# Supplied data:
***
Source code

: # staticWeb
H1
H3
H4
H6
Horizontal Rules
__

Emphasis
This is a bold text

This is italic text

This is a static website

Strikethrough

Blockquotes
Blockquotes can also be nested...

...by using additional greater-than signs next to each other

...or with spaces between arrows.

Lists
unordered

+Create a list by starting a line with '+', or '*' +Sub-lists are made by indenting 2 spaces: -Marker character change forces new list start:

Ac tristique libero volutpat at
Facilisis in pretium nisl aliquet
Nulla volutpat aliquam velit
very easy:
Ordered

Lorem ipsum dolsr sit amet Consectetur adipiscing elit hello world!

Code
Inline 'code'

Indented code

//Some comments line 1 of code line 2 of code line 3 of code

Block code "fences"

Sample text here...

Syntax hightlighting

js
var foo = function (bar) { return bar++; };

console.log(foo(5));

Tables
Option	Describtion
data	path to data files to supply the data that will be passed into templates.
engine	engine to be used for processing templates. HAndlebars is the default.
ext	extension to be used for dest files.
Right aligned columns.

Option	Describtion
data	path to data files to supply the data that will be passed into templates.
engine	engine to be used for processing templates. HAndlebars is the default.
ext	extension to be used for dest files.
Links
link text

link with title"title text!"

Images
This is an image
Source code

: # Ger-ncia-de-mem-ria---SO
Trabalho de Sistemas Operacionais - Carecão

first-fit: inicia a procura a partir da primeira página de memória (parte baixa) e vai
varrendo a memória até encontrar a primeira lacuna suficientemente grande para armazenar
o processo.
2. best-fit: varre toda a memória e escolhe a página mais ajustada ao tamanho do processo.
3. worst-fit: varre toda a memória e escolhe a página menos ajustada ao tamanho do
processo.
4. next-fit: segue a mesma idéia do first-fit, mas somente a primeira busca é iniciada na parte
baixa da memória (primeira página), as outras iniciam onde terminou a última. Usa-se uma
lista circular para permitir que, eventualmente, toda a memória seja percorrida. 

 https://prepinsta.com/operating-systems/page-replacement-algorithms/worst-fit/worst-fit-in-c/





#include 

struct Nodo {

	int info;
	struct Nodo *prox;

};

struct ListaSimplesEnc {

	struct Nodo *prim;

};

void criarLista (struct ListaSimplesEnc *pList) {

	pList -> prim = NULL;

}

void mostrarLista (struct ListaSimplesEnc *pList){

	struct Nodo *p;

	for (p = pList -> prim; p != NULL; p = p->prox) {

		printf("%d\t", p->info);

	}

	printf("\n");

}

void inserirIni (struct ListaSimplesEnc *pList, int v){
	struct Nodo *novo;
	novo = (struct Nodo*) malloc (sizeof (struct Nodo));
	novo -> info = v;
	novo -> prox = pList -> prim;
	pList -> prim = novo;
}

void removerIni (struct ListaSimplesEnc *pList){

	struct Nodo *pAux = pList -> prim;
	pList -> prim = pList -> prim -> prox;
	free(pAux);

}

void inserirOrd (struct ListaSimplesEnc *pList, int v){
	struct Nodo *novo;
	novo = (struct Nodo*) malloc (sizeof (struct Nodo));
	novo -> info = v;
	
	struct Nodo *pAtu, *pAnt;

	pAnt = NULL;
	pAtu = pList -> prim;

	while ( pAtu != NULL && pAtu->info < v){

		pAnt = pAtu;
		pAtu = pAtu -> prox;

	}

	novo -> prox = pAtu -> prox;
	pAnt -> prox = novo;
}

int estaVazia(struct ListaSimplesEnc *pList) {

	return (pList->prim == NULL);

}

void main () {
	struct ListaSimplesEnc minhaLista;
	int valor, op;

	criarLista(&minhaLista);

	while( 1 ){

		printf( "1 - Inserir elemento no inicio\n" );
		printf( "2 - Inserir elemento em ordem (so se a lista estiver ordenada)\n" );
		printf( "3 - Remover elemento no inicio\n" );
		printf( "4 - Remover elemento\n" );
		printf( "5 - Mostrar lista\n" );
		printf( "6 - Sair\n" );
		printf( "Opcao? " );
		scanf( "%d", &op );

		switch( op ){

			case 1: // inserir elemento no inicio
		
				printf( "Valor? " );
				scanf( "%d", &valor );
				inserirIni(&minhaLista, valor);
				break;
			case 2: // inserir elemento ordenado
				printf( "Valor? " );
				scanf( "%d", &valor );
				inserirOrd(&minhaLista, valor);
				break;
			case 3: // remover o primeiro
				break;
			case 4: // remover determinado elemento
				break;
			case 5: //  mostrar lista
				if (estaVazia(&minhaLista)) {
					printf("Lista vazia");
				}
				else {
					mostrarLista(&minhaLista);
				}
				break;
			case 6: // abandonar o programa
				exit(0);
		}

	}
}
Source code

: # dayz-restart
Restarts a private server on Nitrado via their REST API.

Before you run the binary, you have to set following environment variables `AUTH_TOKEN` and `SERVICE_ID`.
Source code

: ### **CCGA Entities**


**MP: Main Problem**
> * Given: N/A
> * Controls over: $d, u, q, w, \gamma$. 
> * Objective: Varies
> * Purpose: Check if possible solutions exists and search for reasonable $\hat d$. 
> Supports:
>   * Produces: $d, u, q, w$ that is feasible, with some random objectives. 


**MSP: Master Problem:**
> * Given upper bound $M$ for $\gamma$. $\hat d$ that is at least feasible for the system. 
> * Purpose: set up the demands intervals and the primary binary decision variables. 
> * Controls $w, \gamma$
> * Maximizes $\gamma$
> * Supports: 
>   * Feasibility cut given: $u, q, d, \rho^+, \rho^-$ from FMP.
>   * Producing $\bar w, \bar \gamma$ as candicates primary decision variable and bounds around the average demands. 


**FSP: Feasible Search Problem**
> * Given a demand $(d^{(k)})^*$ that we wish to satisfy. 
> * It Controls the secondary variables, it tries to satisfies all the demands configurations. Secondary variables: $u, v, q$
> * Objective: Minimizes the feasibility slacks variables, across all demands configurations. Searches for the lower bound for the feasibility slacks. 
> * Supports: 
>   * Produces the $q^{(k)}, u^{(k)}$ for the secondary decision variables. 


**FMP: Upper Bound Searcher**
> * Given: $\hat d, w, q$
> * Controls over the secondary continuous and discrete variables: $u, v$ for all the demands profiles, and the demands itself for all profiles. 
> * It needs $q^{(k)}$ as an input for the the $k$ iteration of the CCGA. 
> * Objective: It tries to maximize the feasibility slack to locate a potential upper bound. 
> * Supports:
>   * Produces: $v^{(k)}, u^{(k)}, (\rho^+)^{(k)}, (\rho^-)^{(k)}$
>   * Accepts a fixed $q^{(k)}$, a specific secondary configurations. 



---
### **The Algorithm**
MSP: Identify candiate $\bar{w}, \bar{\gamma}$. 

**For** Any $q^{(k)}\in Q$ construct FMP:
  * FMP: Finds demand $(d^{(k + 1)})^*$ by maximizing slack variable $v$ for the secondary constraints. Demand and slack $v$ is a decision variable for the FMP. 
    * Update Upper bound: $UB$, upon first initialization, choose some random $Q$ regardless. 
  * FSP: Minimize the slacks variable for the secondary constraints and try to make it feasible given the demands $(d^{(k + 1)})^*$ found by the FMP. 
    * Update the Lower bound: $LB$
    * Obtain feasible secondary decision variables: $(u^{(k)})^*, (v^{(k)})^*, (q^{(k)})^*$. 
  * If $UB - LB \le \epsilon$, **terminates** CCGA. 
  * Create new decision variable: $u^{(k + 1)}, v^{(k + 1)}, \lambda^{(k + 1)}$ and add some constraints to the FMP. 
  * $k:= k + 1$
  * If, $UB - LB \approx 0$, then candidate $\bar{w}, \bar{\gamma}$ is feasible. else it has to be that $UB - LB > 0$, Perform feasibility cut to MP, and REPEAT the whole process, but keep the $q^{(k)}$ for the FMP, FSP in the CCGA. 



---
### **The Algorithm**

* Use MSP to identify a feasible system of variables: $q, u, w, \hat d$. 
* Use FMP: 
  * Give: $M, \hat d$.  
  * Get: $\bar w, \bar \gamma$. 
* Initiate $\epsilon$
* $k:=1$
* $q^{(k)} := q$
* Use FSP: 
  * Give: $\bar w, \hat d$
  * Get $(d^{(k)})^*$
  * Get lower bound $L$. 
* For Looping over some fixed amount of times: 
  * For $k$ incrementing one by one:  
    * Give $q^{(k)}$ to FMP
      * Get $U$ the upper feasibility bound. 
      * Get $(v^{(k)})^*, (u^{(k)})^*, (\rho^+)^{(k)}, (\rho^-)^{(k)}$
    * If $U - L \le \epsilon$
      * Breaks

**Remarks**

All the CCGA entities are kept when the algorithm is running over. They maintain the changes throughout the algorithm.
***
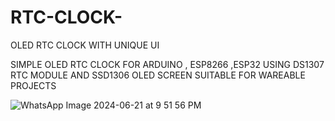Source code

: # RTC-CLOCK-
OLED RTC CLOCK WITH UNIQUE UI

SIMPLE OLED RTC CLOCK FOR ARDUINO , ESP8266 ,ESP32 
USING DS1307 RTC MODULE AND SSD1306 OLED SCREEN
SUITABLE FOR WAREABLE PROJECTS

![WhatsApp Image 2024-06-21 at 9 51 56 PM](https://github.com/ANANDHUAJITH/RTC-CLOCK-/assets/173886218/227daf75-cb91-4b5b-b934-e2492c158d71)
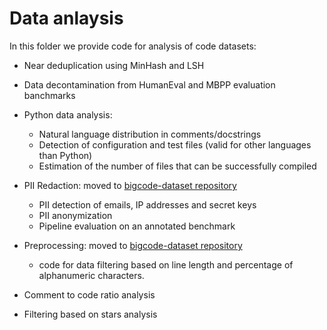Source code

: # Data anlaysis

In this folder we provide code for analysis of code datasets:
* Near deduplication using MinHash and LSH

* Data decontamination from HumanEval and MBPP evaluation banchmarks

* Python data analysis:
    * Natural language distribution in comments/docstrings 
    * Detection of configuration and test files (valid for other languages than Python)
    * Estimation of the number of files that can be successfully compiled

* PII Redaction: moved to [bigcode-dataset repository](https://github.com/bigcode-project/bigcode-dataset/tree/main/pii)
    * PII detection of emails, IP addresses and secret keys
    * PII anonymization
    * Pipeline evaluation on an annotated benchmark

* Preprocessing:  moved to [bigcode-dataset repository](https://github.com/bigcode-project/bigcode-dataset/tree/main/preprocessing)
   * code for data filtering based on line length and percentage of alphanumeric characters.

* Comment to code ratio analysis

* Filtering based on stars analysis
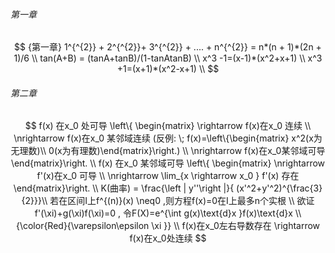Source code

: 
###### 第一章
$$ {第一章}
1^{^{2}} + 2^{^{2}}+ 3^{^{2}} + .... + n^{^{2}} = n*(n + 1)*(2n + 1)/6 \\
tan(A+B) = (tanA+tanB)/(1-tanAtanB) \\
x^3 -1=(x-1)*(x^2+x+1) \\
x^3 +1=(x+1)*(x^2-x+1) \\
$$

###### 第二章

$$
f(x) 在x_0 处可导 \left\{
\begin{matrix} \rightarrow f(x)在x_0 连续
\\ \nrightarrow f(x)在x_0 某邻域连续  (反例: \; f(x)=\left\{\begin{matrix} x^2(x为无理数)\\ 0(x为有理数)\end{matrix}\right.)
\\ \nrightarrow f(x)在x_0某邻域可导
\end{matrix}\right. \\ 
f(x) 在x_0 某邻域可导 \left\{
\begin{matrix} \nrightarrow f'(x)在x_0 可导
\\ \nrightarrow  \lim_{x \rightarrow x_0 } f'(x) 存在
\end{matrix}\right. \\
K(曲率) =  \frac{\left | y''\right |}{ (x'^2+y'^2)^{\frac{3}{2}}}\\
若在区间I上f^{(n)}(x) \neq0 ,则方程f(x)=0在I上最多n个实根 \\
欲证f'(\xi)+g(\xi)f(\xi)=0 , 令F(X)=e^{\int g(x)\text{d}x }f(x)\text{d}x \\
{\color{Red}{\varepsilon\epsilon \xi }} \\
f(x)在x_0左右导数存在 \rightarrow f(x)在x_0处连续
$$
***
# What to do:
Word for word, restate the lines above from the line containing "struct ListaSimplesEnc minhaLista;" through the line containing "Remover elemento no", with both included and nothing else.

# Response to the exercise:
	struct ListaSimplesEnc minhaLista;
	int valor, op;

	criarLista(&minhaLista);

	while( 1 ){

		printf( "1 - Inserir elemento no inicio\n" );
		printf( "2 - Inserir elemento em ordem (so se a lista estiver ordenada)\n" );
		printf( "3 - Remover elemento no inicio\n" );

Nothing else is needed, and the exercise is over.